┌─ EXERCISE MATERIALS
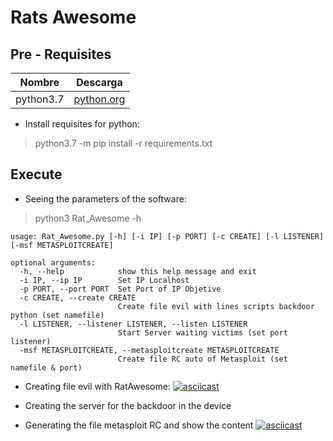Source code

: # Rats Awesome
## Pre - Requisites
| Nombre | Descarga|
|-----------|---|
| python3.7 | [python.org](https://www.python.org/)

* Install requisites for python:
> python3.7 -m pip install -r requirements.txt

## Execute
* Seeing the parameters of the software:
> python3 Rat_Awesome -h
```
usage: Rat_Awesome.py [-h] [-i IP] [-p PORT] [-c CREATE] [-l LISTENER] [-msf METASPLOITCREATE]

optional arguments:
  -h, --help            show this help message and exit
  -i IP, --ip IP        Set IP Localhost
  -p PORT, --port PORT  Set Port of IP Objetive
  -c CREATE, --create CREATE
                        Create file evil with lines scripts backdoor python (set namefile)
  -l LISTENER, --listener LISTENER, --listen LISTENER
                        Start Server waiting victims (set port listener)
  -msf METASPLOITCREATE, --metasploitcreate METASPLOITCREATE
                        Create file RC auto of Metasploit (set namefile & port)
```


* Creating file evil with RatAwesome:
[![asciicast](https://asciinema.org/a/0Bf3sq3OqA2kNxyld42anFMPo.svg)](https://asciinema.org/a/0Bf3sq3OqA2kNxyld42anFMPo)

* Creating the server for the backdoor in the device

* Generating the file metasploit RC and show the content
[![asciicast](https://asciinema.org/a/NLoijoPRVFUv6OnfJSLHnX4gE.svg)](https://asciinema.org/a/NLoijoPRVFUv6OnfJSLHnX4gE)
└─
- EXERCISE INSTRUCTIONS: Repeat the entries above exactly and skip the images.

- REPLY TO THE TASK:
Source code

: # Rats Awesome
## Pre - Requisites
| Nombre | Descarga|
|-----------|---|
| python3.7 | [python.org](https://www.python.org/)

* Install requisites for python:
> python3.7 -m pip install -r requirements.txt

## Execute
* Seeing the parameters of the software:
> python3 Rat_Awesome -h
```
usage: Rat_Awesome.py [-h] [-i IP] [-p PORT] [-c CREATE] [-l LISTENER] [-msf METASPLOITCREATE]

optional arguments:
  -h, --help            show this help message and exit
  -i IP, --ip IP        Set IP Localhost
  -p PORT, --port PORT  Set Port of IP Objetive
  -c CREATE, --create CREATE
                        Create file evil with lines scripts backdoor python (set namefile)
  -l LISTENER, --listener LISTENER, --listen LISTENER
                        Start Server waiting victims (set port listener)
  -msf METASPLOITCREATE, --metasploitcreate METASPLOITCREATE
                        Create file RC auto of Metasploit (set namefile & port)
```


* Creating file evil with RatAwesome:
[![asciicast](https://asciinema.org/a/0Bf3sq3OqA2kNxyld42anFMPo.svg)](https://asciinema.org/a/0Bf3sq3OqA2kNxyld42anFMPo)

* Creating the server for the backdoor in the device

* Generating the file metasploit RC and show the content
[![asciicast](https://asciinema.org/a/NLoijoPRVFUv6OnfJSLHnX4gE.svg)](https://asciinema.org/a/NLoijoPRVFUv6OnfJSLHnX4gE)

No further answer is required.